During server setup, storage is an important consideration. All the necessary information about you and your customer can be stored in one place and retrieved for later use (Chen et al., 1994). If your needs are simple then only single disk can fulfill it. If your requirements are complex, redundancy and performance, then RAID will help you in that situation (Long et al., 1994).
The combination of drives in different pattern can obtain greater performance and redundancy (Merritt et al., 2001). It is implemented as a layer in between the raw drives or partitions and the file system layer.
The main thing that RAID provides is performance and redundancy. Redundancy is an increase in the availability of data (Long et al.,1994). During certain condition, when drive gets corrupted, your information can be easily accessible and system will work as usual until disk is replaced (Chen et al., 1994). This is used when disturbance occur in system.
RAID offers another advantage that is performance. By using a single disk, the speeds are limited. With RAID, data is distributed, which means that multiple disk can be accessed for each read operation which increase the speed. Write operations can also be improved in certain configurations, as each individual disk might be asked to write only a fraction of the total data (Merritt et al., 2001).
RAID is mainly designed for servers, and can also be used for the systems where we need high data security, high speed and larger performance. Fast read and write operations for large files are important for video editing, CAD, graphic design (Franaszek et al., 1996).
There are different techniques used to manage the data across multiple disks called RAID levels. Data redundancy and performance is different for each level. Some levels provide more performance while others provide better security (Franaszek et al., 1996).
With a single storage disk, you cannot protect yourself from disk failure. Your system will stay down, and will require additional cost and time to replace that disk, reinstalling operating system and to backup your files. If no back up IS present, we need to enter all the data again, and this whole process takes a lot of time. With multiple disk and redundancy, you can overcome these issues, and your system stays up even while the replacement process take place.
A disk contains a set of platters covered with the magnetic medium (Chen et al., 1994). It rotates at a constant speed and has a set of disk arms with read write heads, which moves across the platters through an actuator. Once the heads are fixed correctly, the read and write data are done in sectors on the surface of platters. Heads are moved collectively in every disk and only one head can write or read in given specified time, and a complete circular swatch of data is called tracks and each pattern consist of ring of tracks. A vertical collection of tracks are called cylinders (Chen et al., 1994). The disk service time is divided into three modules: seek time, rotational latency and the data transfer time (Long et al., 1994). As we know that read write operation is done through heads, first we have to adjust the head on correct position. The time needed to move or adjust the head to the correct position is called seek time. We have sectors on which we perform read write operation and the time needed for our desired sector to rotate under the head is called rotational latency. Average rotational time for disk is in between 20 to 28 milliseconds (Chen et al.,1994). The rate at which data is transferred from/to a platter surface, rate of rotation, magnetic medium's density are the dependencies of data transfer time. Normally, the data transfer time range is between 1 to 5MB's/Second (Chen et al.,1994).

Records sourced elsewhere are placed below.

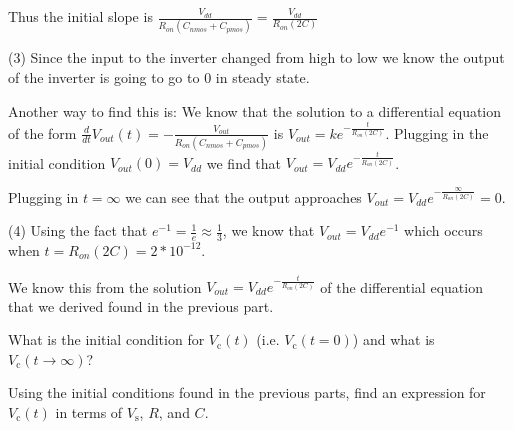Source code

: \begin{enumerate}
{  Thus the initial slope is $\frac{V_{dd}}{R_{on}(C_{nmos} + C_{pmos})} = \frac{V_{dd}}{R_{on}(2C)}$

  (3) Since the input to the inverter changed from high to low we know the output of the inverter is going to go to $0$ in steady state.

  Another way to find this is: We know that the solution to a differential equation of the form $\frac{d}{dt}V_{out}(t) = - \frac{V_{out}}{R_{on}(C_{nmos} + C_{pmos})}$ is $V_{out} = ke^{-\frac{t}{R_{on}(2C)}}$.
  Plugging in the initial condition $V_{out}(0) = V_{dd}$ we find that $V_{out} = V_{dd}e^{-\frac{t}{R_{on}(2C)}}$.

  Plugging in $t = \infty$ we can see that the output approaches $V_{out} = V_{dd}e^{-\frac{\infty}{R_{on}(2C)}} = 0$.

  

  (4) Using the fact that $e^{-1} = \frac{1}{e} \approx \frac{1}{3}$, we know that $V_{out} = V_{dd}e^{-1}$ which occurs when $t = R_{on}(2C) = 2 * 10^{-12}$.

  We know this from the solution $V_{out} = V_{dd}e^{-\frac{t}{R_{on}(2C)}}$ of the differential equation that we derived found in the previous part.
}



\qitem What is the initial condition for $V_{\text{c}}(t)$ (i.e. $V_{\text{c}}(t=0)$) and what is $V_{\text{c}}(t \to \infty)$?





\qitem Using the initial conditions found in the previous parts, find an expression for $V_{\text{c}}(t)$ in terms of $V_{\text{s}}$, $R$, and $C$.


\end{enumerate}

The fast data transmission rate and slow head- positioning of disks results in very different performance for a sequential access depending on the location and size of every individual access (Chen et al., 1994). Suppose, we have transferred 1MB of data and data is laid in both ways sequential and randomly placed, sequential with in a single cylinder and randomly paced in 8KB block, In both the cases, the time for transferring 1MB data is 200ms, but the head positioning time of sequential is 16ms and the random is 2000ms. Because of this sensitivity of work load, input output applications are categorized as high data rate (Patterson et al., 1989).

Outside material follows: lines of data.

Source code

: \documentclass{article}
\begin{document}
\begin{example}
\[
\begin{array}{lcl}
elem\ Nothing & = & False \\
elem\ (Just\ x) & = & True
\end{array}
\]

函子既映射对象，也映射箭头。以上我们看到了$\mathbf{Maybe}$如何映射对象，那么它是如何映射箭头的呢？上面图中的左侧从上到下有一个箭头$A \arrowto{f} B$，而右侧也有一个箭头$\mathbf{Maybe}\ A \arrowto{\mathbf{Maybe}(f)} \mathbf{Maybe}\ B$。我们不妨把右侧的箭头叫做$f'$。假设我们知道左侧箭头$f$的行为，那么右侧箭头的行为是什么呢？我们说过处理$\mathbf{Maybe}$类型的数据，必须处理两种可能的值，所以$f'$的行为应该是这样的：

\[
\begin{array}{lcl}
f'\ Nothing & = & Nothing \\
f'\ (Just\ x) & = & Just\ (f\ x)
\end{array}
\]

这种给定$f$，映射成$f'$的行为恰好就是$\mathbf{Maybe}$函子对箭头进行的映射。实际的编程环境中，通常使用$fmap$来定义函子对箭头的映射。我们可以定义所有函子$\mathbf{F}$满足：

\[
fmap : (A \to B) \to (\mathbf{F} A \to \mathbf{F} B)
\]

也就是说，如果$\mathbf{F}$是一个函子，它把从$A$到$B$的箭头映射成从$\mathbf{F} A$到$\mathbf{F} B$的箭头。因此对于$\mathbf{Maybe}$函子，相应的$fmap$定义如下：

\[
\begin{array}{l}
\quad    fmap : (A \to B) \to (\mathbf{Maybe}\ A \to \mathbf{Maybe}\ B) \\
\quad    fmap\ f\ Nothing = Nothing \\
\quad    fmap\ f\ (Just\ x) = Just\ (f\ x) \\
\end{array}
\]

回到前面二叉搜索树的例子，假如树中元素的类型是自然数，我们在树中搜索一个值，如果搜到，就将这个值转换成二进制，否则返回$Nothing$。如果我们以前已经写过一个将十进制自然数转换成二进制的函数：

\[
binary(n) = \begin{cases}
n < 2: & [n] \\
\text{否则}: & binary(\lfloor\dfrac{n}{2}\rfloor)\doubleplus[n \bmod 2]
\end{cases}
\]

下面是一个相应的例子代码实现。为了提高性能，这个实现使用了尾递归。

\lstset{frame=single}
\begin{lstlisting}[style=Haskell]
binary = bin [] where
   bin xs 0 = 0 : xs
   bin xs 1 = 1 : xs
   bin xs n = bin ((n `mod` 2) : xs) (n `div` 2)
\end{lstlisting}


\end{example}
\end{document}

In this paragraph, we discuss the data path between disk and user application. On the surface of disk platters, information is characterized as reverse in the direction of stored magnetic fields. Lowest level read electronics sense and amplify the flux reversal and digitize the flux reversal into pulses. The interface of disk system is defined by ST506/412 protocol (Chen et al., 1994). Beyond this level, pulses are decrypted to distinct data bits from timingrelated flux reversals. The computer requires a logical block number, and the controller surrounded by the disk maps that block number to a physical track cylinder and sector (Long et al., 1994). Data path between host computer and disk have topologies and devices and varies depending upon the type and size of input output system.
In this section, we will discuss the issues in the design and implementation of disk array. We will discuss data stripping and redundancy in RAID and compare the performance and cost of RAID. At last we will discuss the reliability of RAID.
In disk arrays, data stripping and data redundancy are two most important concepts to be understood. Data stripping is used for improving performance, and data redundancy is used for reliability/availability.
Data striping means transmitting data over multiple disk which appears as a single, large and fast disk (Shooman & Shooman, 2012). Striping works in parallel, allows multiple input/output, which increases its aggregate performance. It has two aspects when working in parallel.
Redundant disk array groups can be renowned on two characteristics.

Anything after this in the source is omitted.